I stood there, phone in hand, feeling the weight of what he’d just said settle over me like a lead blanket.
One hour.
One hour to transform my house from a craft-store-explosion-slash-bakery-slash-indoor-playground into something that looked like a suitable environment for raising a child.
One hour to make sure I didn’t lose everything.
“Gabriel?” Fitz was standing now, concern written across his face. “What’s wrong?”
“Child Services is coming to my house in one hour.”
The room erupted.
“What?”
“Today?”
“Right now?”
“How much of a disaster are we talking?” Nathan asked.
I thought about the kitchen, covered in cooling racks and baking sheets. The living room, with its glitter drawings and couch-cushion fort. The dining room, with its bedsheet teepee held up by chairs and what appeared to be an entire bag of balloons.
“Catastrophic,” I said.
“Then what are we waiting for?” Hayden was already grabbing his jacket. “Let’s go.”
“You don’t have to—”
“Gabriel.” He fixed me with a look. “You’re our friend. Your wife is terrified. Your daughter is caught in the middle of a custody battle. And you need help. So shut up and let us help you.”
Fitz was already heading for the door. “I’ll drive. Nathan, you’re with me. Hayden, Julien, you take Gabriel’s car.”
“What about the clinic?” I asked.
“Reschedule everything,” Hayden said. “This is more important.”
“But—”
“Gabriel.” Nathan’s hand landed on my shoulder. “We’ve got your back. All of us. Now let’s go save your family.”
The drive home took twelve minutes.
It felt like twelve hours.
Fitz drove like he was trying to qualify for NASCAR, weaving through traffic with the kind of precision that would have been impressive if I wasn’t currently having a minor cardiac event in the passenger seat.
“You know,” he said conversationally, “I always wondered what it would take for you to lose one’s shit.”
“I haven’t lost my shit.”
“You’re gripping the door handle hard enough to leave fingerprints in the metal.”
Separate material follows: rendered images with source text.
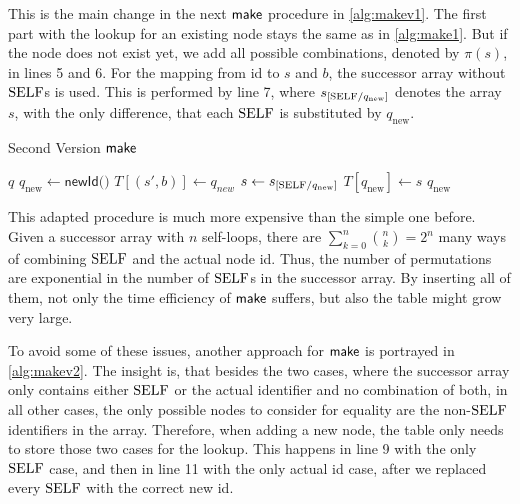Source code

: This is the main change in the next $\operatorname{\textsf{make}}$ procedure in \autoref{alg:makev1}. The first part with the lookup for an existing node stays the same as in \autoref{alg:make1}. But if the node does not exist yet, we add all possible combinations, denoted by $\pi(s)$, in lines 5 and 6. For the mapping from id to $s$ and $b$, the successor array without $\mathrm{SELF}$s is used. This is performed by line 7, where $s_{[\mathrm{SELF} / q_{\text{new}}]}$ denotes the array $s$, with the only difference, that each $\mathrm{SELF}$ is substituted by $q_{\text{new}}$. 
\par
\begin{algorithm}[htb]
\centering
\caption{Second Version $\operatorname{\textsf{make}}$}\label{alg:makev1}
\begin{algorithmic}[1]
\Return $q$
\Else
\State $q_{\text{new}} \gets \textsf{newId()}$
\State $T[(s',b)] \gets q_{new}$
\EndFor
\State $s \gets s_{[\mathrm{SELF} / q_{\text{new}}]}$
\State $T[q_{\text{new}}] \gets s$
\Return $q_{\text{new}}$
\EndIf
\end{algorithmic}
\end{algorithm}
This adapted procedure is much more expensive than the simple one before. Given a successor array with $n$ self-loops, there are $\sum_{k=0}^{n} \binom{n}{k} = 2^{n}$ many ways of combining $\mathrm{SELF}$ and the actual node id. Thus, the number of permutations are exponential in the number of $\mathrm{SELF}$s in the successor array. By inserting all of them, not only the time efficiency of $\operatorname{\textsf{make}}$ suffers, but also the table might grow very large.
\par
To avoid some of these issues, another approach for $\operatorname{\textsf{make}}$ is portrayed in \autoref{alg:makev2}. 
The insight is, that besides the two cases, where the successor array only contains either $\mathrm{SELF}$ or the actual identifier and no combination of both, in all other cases, the only possible nodes to consider for equality are the non-$\mathrm{SELF}$ identifiers in the array. Therefore, when adding a new node, the table only needs to store those two cases for the lookup. This happens in line 9 with the only $\mathrm{SELF}$ case, and then in line 11 with the only actual id case, after we replaced every $\mathrm{SELF}$ with the correct new id.
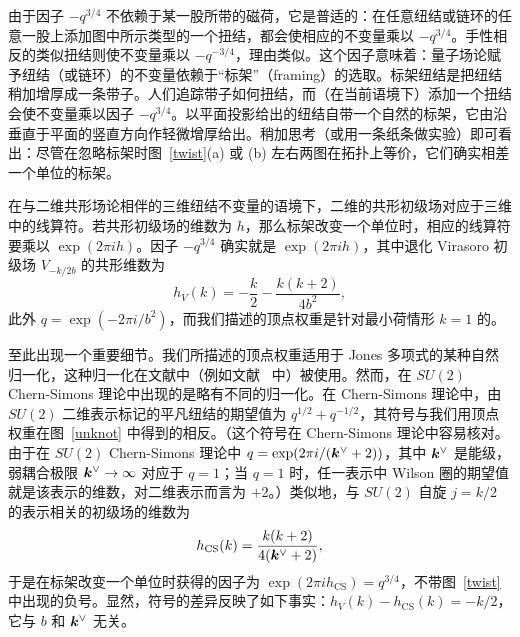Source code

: 由于因子 $-q^{3/4}$ 不依赖于某一股所带的磁荷，它是普适的：在任意纽结或链环的任意一股上添加图中所示类型的一个扭结，都会使相应的不变量乘以 $-q^{3/4}$。手性相反的类似扭结则使不变量乘以 $-q^{-3/4}$，理由类似。这个因子意味着：量子场论赋予纽结（或链环）的不变量依赖于“标架”（framing）的选取。标架纽结是把纽结稍加增厚成一条带子。人们追踪带子如何扭结，而（在当前语境下）添加一个扭结会使不变量乘以因子 $-q^{3/4}$。以平面投影给出的纽结自带一个自然的标架，它由沿垂直于平面的竖直方向作轻微增厚给出。稍加思考（或用一条纸条做实验）即可看出：尽管在忽略标架时图~\ref{twist}(a) 或 (b) 左右两图在拓扑上等价，它们确实相差一个单位的标架。


在与二维共形场论相伴的三维纽结不变量的语境下，二维的共形初级场对应于三维中的线算符。若共形初级场的维数为 $h$，那么标架改变一个单位时，相应的线算符要乘以 $\exp(2\pi i h)$。因子 $-q^{3/4}$ 确实就是 $\exp(2\pi i h)$，其中退化 Virasoro 初级场 $V_{-k/2b}$ 的共形维数为
\begin{equation}\label{maxi} h_V(k) =-\frac{k}{2}-\frac{k(k+2)}{4b^2},\end{equation}
此外 $q=\exp(-2\pi i/b^2)$，而我们描述的顶点权重是针对最小荷情形 $k=1$ 的。


至此出现一个重要细节。我们所描述的顶点权重适用于 Jones 多项式的某种自然归一化，这种归一化在文献中（例如文献~\cite{Kauffman} 中）被使用。然而，在 $SU(2)$ Chern-Simons 理论中出现的是略有不同的归一化。在 Chern-Simons 理论中，由 $SU(2)$ 二维表示标记的平凡纽结的期望值为 $q^{1/2}+q^{-1/2}$，其符号与我们用顶点权重在图~\ref{unknot} 中得到的相反。（这个符号在 Chern-Simons 理论中容易核对。由于在 $SU(2)$ Chern-Simons 理论中 $q=\exp(2\pi i/({\boldsymbol{k}}^\vee+2))$，其中 ${\boldsymbol{k}}^\vee$ 是能级，弱耦合极限 ${\boldsymbol{k}}^\vee\to\infty$ 对应于 $q=1$；当 $q=1$ 时，任一表示中 Wilson 圈的期望值就是该表示的维数，对二维表示而言为 $+2$。）类似地，与 $SU(2)$ 自旋 $j=k/2$ 的表示相关的初级场的维数为
\begin{equation}h_{\mathrm{CS}} (k)=\frac{k(k+2)}{4({\boldsymbol{k}}^\vee+2)},\end{equation}
于是在标架改变一个单位时获得的因子为 $\exp(2\pi ih_{\mathrm{CS}})=q^{3/4}$，不带图~\ref{twist} 中出现的负号。显然，符号的差异反映了如下事实：$h_V(k)-h_{\mathrm{CS}}(k)=-k/2$，它与 $b$ 和 ${\boldsymbol{k}}^\vee$ 无关。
I forced myself to let go. “I’m fine.”
“You’re shit scared, mate.”
“What?”
“You’re shit scared, bricking it. You’re terrified that Child Services is going to show up, see the chaos, and decide Megan would be better off with Tonya.” He glanced at me. “And you’re petrified of losing Cate.”
“This isn’t about Cate.”
“Codswallop. This is entirely about Cate.” He took a turn fast enough that I had to brace myself against the door. “You’re in love with her.”
“I’m not.”
“You married her.”
“For the custody case.”
“You married her,” Fitz repeated, “because you couldn’t stand the thought of her leaving. Because somewhere between the skateboard incident and the dinner she made and the way she looks at Megan, you fell for her. Hard.”
I didn’t respond.
Because he was right.
I had fallen for her.
Somewhere between her anxiety spirals and her stress-baking and the way she turned my controlled, organized life into beautiful chaos, I’d fallen completely and irrevocably in love with Cate Brennan.
Cate Lyon.
My wife.
“So what are you going to do about it?” Fitz asked.
“Right now? I’m going to make sure my house doesn’t look like a disaster zone when Child Services arrives.”
“And after?”
“After, I’m going to win this custody case. I’m going to keep Megan. And I’m going to convince Cate that this marriage doesn’t have to be temporary.”